Selected UH Seidman Cancer Center Faculty Presentations at ASTRO 2021
An individual patient data (IPD) meta-analysis of randomized, controlled clinical trials provides strong evidence for the addition of androgen deprivation therapy (ADT) to definitive radiotherapy (RT) for the treatment of prostate cancer, with the projection that adding ADT to the treatment of 10-15 men would prevent the development of distant metastasis in one man. Similarly, if ADT has been added, prolonging the portion of it that follows the radiation (called “adjuvant ADT”) to 18-36 months provides a similar benefit in terms of preventing metastatic disease. The benefits of adding ADT and of prolonging adjuvant ADT were identified regardless of patient age, RT dose (high vs. low), or prostate cancer risk group (high vs. intermediate risk). In contrast, prolongation of ADT that begins before radiation (called “neoadjuvant ADT”) beyond two to three months did not improve any cancer outcome, according to the study, prompting researchers to conclude that the latter treatment should not routinely be employed. The analysis was conducted thorough the Meta-Analysis of Randomized Trials in Cancer of the Prostate (MARCAP) Consortium, a group formed in 2020 to serve as a data repository from international trial groups by Amar Kishan, MD, associate professor and vice chair of clinical and translational research in the department of Radiation Oncology at UCLA, and Daniel Spratt, MD, the chairman of the Department of Radiation Oncology at University Hospitals Seidman Cancer Center. The MARCAP consortium has data from multiple trials across the world and is the first consortium group of its kind for prostate cancer.

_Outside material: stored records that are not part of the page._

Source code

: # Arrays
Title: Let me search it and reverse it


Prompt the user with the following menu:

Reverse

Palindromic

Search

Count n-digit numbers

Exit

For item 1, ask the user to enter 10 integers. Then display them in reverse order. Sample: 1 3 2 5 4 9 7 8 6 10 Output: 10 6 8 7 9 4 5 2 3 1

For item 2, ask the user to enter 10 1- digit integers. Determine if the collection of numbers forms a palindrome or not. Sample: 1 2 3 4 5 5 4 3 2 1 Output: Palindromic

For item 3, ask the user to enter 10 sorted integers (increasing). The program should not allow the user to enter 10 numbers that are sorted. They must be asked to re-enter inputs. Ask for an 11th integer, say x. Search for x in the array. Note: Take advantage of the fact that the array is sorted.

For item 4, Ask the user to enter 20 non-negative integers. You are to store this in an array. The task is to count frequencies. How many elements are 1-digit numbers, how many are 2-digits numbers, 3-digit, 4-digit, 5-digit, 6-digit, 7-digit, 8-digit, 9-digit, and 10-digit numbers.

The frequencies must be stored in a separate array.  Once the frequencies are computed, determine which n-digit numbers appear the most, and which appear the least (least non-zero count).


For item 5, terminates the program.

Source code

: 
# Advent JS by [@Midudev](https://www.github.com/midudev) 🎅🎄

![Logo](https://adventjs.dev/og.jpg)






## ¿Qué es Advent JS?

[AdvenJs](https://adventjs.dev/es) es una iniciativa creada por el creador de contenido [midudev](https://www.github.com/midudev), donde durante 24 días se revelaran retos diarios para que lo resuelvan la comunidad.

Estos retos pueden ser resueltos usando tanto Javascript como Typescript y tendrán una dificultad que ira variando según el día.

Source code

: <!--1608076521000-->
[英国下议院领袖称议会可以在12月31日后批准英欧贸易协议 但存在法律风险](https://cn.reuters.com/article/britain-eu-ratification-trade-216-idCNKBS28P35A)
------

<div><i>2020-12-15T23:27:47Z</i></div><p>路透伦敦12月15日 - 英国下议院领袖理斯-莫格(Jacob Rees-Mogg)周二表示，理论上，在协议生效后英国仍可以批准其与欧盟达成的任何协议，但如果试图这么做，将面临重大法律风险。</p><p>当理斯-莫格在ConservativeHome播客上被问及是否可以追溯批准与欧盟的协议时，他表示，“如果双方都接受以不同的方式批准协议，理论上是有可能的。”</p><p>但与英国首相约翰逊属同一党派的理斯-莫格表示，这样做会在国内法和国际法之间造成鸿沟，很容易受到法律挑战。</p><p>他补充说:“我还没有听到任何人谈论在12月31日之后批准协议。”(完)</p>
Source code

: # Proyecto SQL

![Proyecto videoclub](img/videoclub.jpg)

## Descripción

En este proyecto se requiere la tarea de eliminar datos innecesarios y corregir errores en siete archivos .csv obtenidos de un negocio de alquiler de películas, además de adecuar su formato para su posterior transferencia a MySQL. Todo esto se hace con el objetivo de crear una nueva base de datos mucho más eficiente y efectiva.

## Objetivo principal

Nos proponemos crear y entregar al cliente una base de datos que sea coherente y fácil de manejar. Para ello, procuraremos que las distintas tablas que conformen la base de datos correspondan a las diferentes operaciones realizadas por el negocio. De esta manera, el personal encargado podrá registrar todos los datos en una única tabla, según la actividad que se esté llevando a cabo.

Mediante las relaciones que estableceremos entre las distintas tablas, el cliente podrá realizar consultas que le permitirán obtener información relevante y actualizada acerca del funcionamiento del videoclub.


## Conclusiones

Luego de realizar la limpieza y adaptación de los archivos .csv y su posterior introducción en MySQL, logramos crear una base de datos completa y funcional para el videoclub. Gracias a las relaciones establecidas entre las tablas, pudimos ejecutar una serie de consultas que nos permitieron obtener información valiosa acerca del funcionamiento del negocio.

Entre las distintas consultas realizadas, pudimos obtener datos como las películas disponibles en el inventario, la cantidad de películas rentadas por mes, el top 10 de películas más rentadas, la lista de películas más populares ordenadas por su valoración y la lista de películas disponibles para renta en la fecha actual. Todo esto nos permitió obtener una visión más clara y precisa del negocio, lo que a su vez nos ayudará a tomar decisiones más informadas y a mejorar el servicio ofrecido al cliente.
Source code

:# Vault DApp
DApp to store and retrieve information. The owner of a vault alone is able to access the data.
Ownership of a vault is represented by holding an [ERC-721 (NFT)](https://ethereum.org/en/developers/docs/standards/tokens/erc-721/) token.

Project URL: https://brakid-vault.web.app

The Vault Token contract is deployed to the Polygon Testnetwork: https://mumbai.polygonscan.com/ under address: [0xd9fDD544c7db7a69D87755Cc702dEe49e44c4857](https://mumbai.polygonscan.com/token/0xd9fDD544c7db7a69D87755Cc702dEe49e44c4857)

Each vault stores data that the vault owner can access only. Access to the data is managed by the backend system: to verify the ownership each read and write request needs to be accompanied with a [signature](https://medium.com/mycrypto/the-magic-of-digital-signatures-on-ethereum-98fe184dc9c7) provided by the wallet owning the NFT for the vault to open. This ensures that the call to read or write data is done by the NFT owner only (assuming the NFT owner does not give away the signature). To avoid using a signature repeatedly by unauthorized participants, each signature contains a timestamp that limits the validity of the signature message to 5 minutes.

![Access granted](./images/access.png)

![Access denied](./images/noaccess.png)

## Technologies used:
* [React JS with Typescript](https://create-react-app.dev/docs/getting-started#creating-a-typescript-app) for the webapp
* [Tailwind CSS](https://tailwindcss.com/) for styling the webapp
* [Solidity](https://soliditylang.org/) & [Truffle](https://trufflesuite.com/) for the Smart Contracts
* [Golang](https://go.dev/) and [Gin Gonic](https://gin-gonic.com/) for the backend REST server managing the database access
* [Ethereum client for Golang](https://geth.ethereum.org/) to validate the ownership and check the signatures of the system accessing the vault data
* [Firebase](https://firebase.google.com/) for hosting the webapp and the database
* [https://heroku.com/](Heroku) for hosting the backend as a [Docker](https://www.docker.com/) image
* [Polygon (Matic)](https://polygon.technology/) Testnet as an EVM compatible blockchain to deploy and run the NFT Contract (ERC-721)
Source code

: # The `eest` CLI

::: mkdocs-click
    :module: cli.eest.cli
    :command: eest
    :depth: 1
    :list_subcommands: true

Pan-Cancer Analysis of Prognostic Metastatic Phenotypes
Nicholas Zaorsky, MD, MS, who recently joined the Department of Radiation Oncology at UH Seidman Cancer Center, and colleagues have used “big data” techniques using more than 400,000 patient records in the National Cancer Database to develop five distinct phenotypes of metastatic disease: (Stage IVA) nearly-exclusive bone-only metastases, commonly seen in lung, breast, and prostate cancer; (IVB) predominant lung metastases, commonly seen in breast, stomach, kidney, ovary, uterus, thyroid, cervix, and soft tissue cancer; (IVC) predominant liver/lung metastases, commonly seen in colon, rectum, pancreas, lung, esophagus, and stomach cancer; (IVD) bone/liver/lung metastases predominant over brain, commonly seen in lung and breast cancer; (IVE) brain/lung metastases predominant over bone/liver, commonly seen in lung cancer and melanoma. This novel pan-cancer staging system for metastatic disease, termed STARS, is significantly more prognostic than AJCC staging. Further, it can be used in all communities, since it relies on readily available, inexpensive predictors, is simple and allows for rapid validation.